(Stored data entries)
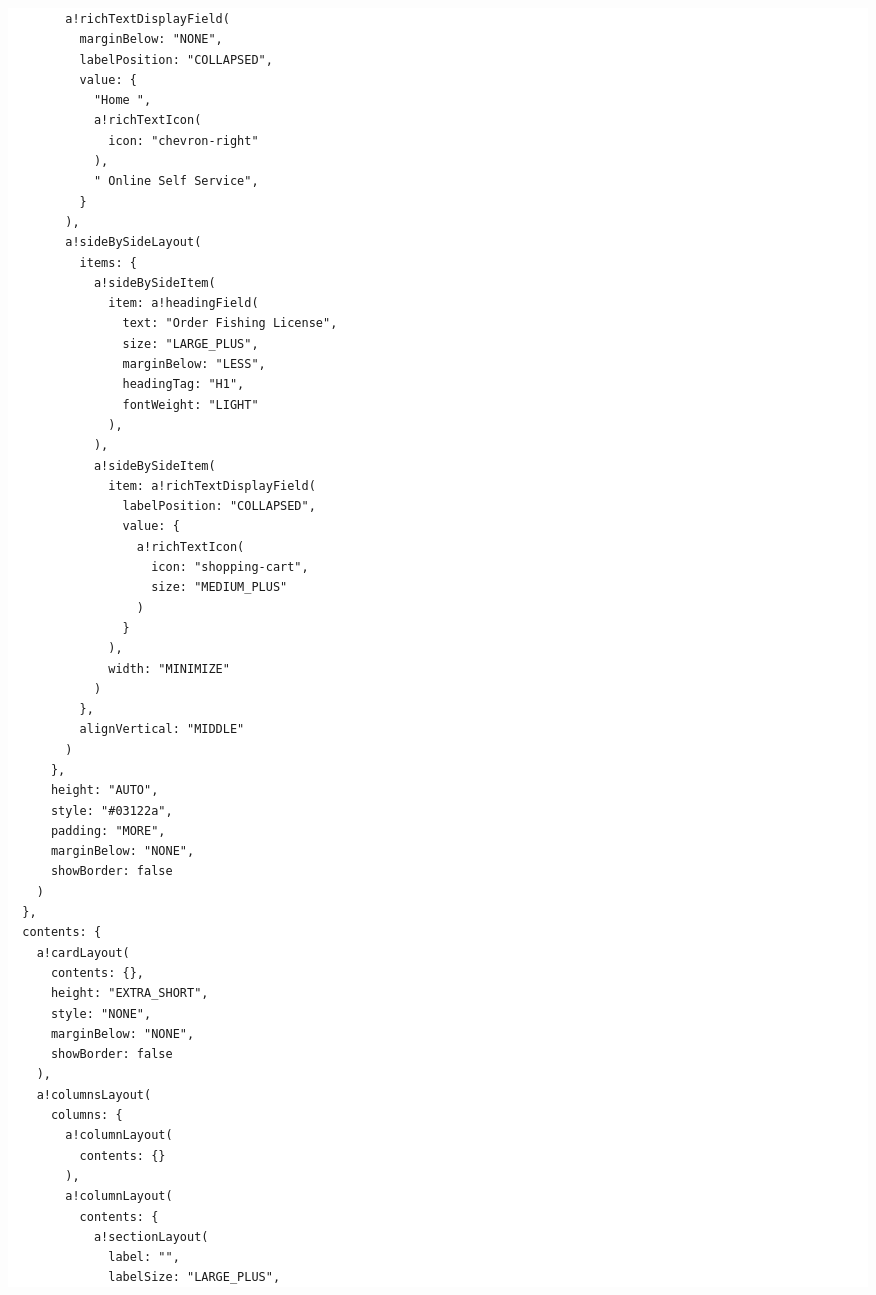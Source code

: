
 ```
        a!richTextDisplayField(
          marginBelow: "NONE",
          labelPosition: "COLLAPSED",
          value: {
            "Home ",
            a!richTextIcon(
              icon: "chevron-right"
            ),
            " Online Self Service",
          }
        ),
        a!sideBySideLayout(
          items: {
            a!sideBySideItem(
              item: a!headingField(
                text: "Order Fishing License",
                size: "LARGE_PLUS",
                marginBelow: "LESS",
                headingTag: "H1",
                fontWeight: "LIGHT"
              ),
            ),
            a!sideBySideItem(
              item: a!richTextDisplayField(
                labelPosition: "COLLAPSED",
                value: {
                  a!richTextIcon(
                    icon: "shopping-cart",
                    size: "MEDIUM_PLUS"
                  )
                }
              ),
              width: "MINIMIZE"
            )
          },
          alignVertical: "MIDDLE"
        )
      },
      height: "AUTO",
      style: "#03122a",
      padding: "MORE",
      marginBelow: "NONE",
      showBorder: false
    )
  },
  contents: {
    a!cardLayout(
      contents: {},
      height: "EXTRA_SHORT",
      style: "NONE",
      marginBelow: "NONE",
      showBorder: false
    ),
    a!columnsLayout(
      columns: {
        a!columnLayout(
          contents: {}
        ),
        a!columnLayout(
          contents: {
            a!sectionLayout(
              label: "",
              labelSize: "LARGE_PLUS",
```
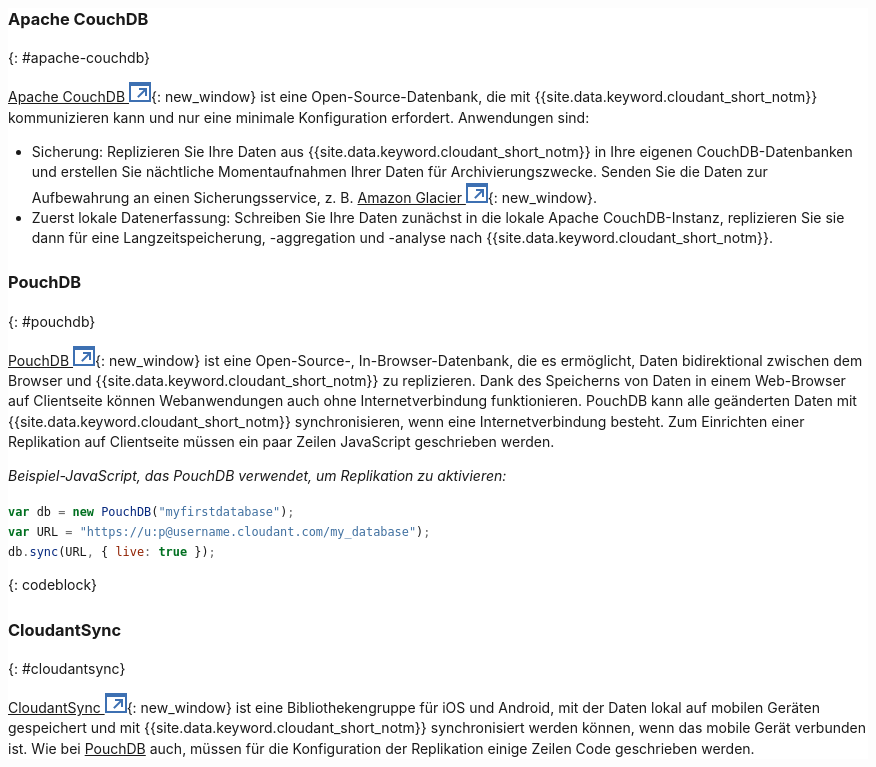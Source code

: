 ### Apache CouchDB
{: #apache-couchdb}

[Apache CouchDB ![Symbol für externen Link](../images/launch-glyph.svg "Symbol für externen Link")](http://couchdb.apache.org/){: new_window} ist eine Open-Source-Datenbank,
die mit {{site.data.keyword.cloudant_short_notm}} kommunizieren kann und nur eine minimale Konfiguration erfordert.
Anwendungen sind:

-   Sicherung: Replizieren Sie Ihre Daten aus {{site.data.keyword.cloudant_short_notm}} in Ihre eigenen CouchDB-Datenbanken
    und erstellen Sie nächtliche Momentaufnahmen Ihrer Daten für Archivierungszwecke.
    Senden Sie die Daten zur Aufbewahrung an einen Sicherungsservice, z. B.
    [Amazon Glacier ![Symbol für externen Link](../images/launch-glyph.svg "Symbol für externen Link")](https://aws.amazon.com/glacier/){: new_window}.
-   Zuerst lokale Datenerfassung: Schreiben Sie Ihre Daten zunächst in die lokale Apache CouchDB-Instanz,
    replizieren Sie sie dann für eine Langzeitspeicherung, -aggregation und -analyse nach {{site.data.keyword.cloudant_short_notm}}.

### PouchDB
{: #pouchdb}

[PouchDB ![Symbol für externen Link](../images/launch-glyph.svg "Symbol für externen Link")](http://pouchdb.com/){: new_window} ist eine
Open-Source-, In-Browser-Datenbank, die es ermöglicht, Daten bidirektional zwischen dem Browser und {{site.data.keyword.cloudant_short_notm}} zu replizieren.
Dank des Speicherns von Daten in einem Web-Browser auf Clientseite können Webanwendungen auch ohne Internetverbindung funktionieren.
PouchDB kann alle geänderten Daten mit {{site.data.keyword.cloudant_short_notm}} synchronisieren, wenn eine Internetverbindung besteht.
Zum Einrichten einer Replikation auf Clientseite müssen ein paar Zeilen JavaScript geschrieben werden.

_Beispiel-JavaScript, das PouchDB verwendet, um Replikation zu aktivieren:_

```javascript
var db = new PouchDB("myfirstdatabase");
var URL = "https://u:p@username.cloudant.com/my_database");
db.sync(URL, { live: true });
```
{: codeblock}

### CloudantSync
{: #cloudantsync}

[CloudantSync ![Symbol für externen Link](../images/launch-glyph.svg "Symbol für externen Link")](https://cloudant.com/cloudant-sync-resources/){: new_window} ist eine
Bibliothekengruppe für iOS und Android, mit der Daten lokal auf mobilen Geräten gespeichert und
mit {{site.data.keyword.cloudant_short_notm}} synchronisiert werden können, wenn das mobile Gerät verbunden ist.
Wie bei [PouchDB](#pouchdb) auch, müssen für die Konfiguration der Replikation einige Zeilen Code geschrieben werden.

• EXERCISE PROMPT
Could you output every entry exactly as written, skipping the pictures?

• SOLUTION FOR THIS PROBLEM
Source code

:
 ```
        a!richTextDisplayField(
          marginBelow: "NONE",
          labelPosition: "COLLAPSED",
          value: {
            "Home ",
            a!richTextIcon(
              icon: "chevron-right"
            ),
            " Online Self Service",
          }
        ),
        a!sideBySideLayout(
          items: {
            a!sideBySideItem(
              item: a!headingField(
                text: "Order Fishing License",
                size: "LARGE_PLUS",
                marginBelow: "LESS",
                headingTag: "H1",
                fontWeight: "LIGHT"
              ),
            ),
            a!sideBySideItem(
              item: a!richTextDisplayField(
                labelPosition: "COLLAPSED",
                value: {
                  a!richTextIcon(
                    icon: "shopping-cart",
                    size: "MEDIUM_PLUS"
                  )
                }
              ),
              width: "MINIMIZE"
            )
          },
          alignVertical: "MIDDLE"
        )
      },
      height: "AUTO",
      style: "#03122a",
      padding: "MORE",
      marginBelow: "NONE",
      showBorder: false
    )
  },
  contents: {
    a!cardLayout(
      contents: {},
      height: "EXTRA_SHORT",
      style: "NONE",
      marginBelow: "NONE",
      showBorder: false
    ),
    a!columnsLayout(
      columns: {
        a!columnLayout(
          contents: {}
        ),
        a!columnLayout(
          contents: {
            a!sectionLayout(
              label: "",
              labelSize: "LARGE_PLUS",
```
Source code

: ### Apache CouchDB
{: #apache-couchdb}

[Apache CouchDB ![Symbol für externen Link](../images/launch-glyph.svg "Symbol für externen Link")](http://couchdb.apache.org/){: new_window} ist eine Open-Source-Datenbank,
die mit {{site.data.keyword.cloudant_short_notm}} kommunizieren kann und nur eine minimale Konfiguration erfordert.
Anwendungen sind:

-   Sicherung: Replizieren Sie Ihre Daten aus {{site.data.keyword.cloudant_short_notm}} in Ihre eigenen CouchDB-Datenbanken
    und erstellen Sie nächtliche Momentaufnahmen Ihrer Daten für Archivierungszwecke.
    Senden Sie die Daten zur Aufbewahrung an einen Sicherungsservice, z. B.
    [Amazon Glacier ![Symbol für externen Link](../images/launch-glyph.svg "Symbol für externen Link")](https://aws.amazon.com/glacier/){: new_window}.
-   Zuerst lokale Datenerfassung: Schreiben Sie Ihre Daten zunächst in die lokale Apache CouchDB-Instanz,
    replizieren Sie sie dann für eine Langzeitspeicherung, -aggregation und -analyse nach {{site.data.keyword.cloudant_short_notm}}.

### PouchDB
{: #pouchdb}

[PouchDB ![Symbol für externen Link](../images/launch-glyph.svg "Symbol für externen Link")](http://pouchdb.com/){: new_window} ist eine
Open-Source-, In-Browser-Datenbank, die es ermöglicht, Daten bidirektional zwischen dem Browser und {{site.data.keyword.cloudant_short_notm}} zu replizieren.
Dank des Speicherns von Daten in einem Web-Browser auf Clientseite können Webanwendungen auch ohne Internetverbindung funktionieren.
PouchDB kann alle geänderten Daten mit {{site.data.keyword.cloudant_short_notm}} synchronisieren, wenn eine Internetverbindung besteht.
Zum Einrichten einer Replikation auf Clientseite müssen ein paar Zeilen JavaScript geschrieben werden.

_Beispiel-JavaScript, das PouchDB verwendet, um Replikation zu aktivieren:_

```javascript
var db = new PouchDB("myfirstdatabase");
var URL = "https://u:p@username.cloudant.com/my_database");
db.sync(URL, { live: true });
```
{: codeblock}

### CloudantSync
{: #cloudantsync}

[CloudantSync ![Symbol für externen Link](../images/launch-glyph.svg "Symbol für externen Link")](https://cloudant.com/cloudant-sync-resources/){: new_window} ist eine
Bibliothekengruppe für iOS und Android, mit der Daten lokal auf mobilen Geräten gespeichert und
mit {{site.data.keyword.cloudant_short_notm}} synchronisiert werden können, wenn das mobile Gerät verbunden ist.
Wie bei [PouchDB](#pouchdb) auch, müssen für die Konfiguration der Replikation einige Zeilen Code geschrieben werden.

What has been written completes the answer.